== Your goal ==
All lines containing the string "modern" must be copied from the entries.

[Information shown — start]

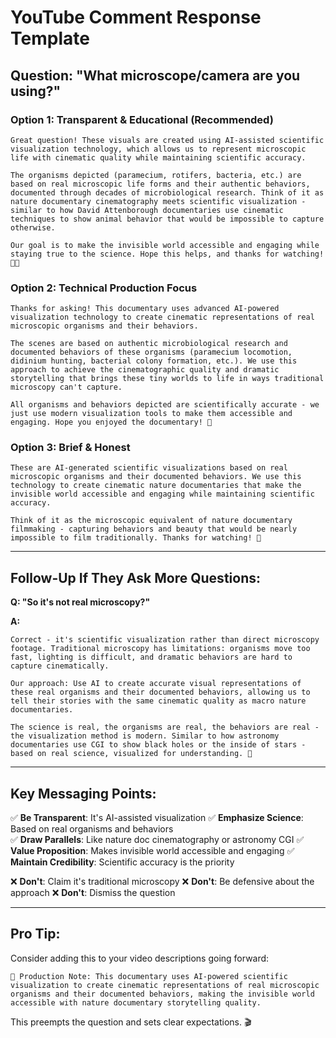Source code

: # YouTube Comment Response Template

## Question: "What microscope/camera are you using?"

### **Option 1: Transparent & Educational (Recommended)**
```
Great question! These visuals are created using AI-assisted scientific visualization technology, which allows us to represent microscopic life with cinematic quality while maintaining scientific accuracy. 

The organisms depicted (paramecium, rotifers, bacteria, etc.) are based on real microscopic life forms and their authentic behaviors, documented through decades of microbiological research. Think of it as nature documentary cinematography meets scientific visualization - similar to how David Attenborough documentaries use cinematic techniques to show animal behavior that would be impossible to capture otherwise.

Our goal is to make the invisible world accessible and engaging while staying true to the science. Hope this helps, and thanks for watching! 🔬✨
```

### **Option 2: Technical Production Focus**
```
Thanks for asking! This documentary uses advanced AI-powered visualization technology to create cinematic representations of real microscopic organisms and their behaviors. 

The scenes are based on authentic microbiological research and documented behaviors of these organisms (paramecium locomotion, didinium hunting, bacterial colony formation, etc.). We use this approach to achieve the cinematographic quality and dramatic storytelling that brings these tiny worlds to life in ways traditional microscopy can't capture.

All organisms and behaviors depicted are scientifically accurate - we just use modern visualization tools to make them accessible and engaging. Hope you enjoyed the documentary! 🔬
```

### **Option 3: Brief & Honest**
```
These are AI-generated scientific visualizations based on real microscopic organisms and their documented behaviors. We use this technology to create cinematic nature documentaries that make the invisible world accessible and engaging while maintaining scientific accuracy. 

Think of it as the microscopic equivalent of nature documentary filmmaking - capturing behaviors and beauty that would be nearly impossible to film traditionally. Thanks for watching! 🔬
```

---

## Follow-Up If They Ask More Questions:

**Q: "So it's not real microscopy?"**

**A:**
```
Correct - it's scientific visualization rather than direct microscopy footage. Traditional microscopy has limitations: organisms move too fast, lighting is difficult, and dramatic behaviors are hard to capture cinematically.

Our approach: Use AI to create accurate visual representations of these real organisms and their documented behaviors, allowing us to tell their stories with the same cinematic quality as macro nature documentaries.

The science is real, the organisms are real, the behaviors are real - the visualization method is modern. Similar to how astronomy documentaries use CGI to show black holes or the inside of stars - based on real science, visualized for understanding. 🌟
```

---

## Key Messaging Points:

✅ **Be Transparent**: It's AI-assisted visualization
✅ **Emphasize Science**: Based on real organisms and behaviors  
✅ **Draw Parallels**: Like nature doc cinematography or astronomy CGI
✅ **Value Proposition**: Makes invisible world accessible and engaging
✅ **Maintain Credibility**: Scientific accuracy is the priority

❌ **Don't**: Claim it's traditional microscopy
❌ **Don't**: Be defensive about the approach
❌ **Don't**: Dismiss the question

---

## Pro Tip:

Consider adding this to your video descriptions going forward:

```
📸 Production Note: This documentary uses AI-powered scientific visualization to create cinematic representations of real microscopic organisms and their documented behaviors, making the invisible world accessible with nature documentary storytelling quality.
```

This preempts the question and sets clear expectations. 🎬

[Information shown — finish]

== Reply to the exercise ==
All organisms and behaviors depicted are scientifically accurate - we just use modern visualization tools to make them accessible and engaging. Hope you enjoyed the documentary! 🔬
The science is real, the organisms are real, the behaviors are real - the visualization method is modern. Similar to how astronomy documentaries use CGI to show black holes or the inside of stars - based on real science, visualized for understanding. 🌟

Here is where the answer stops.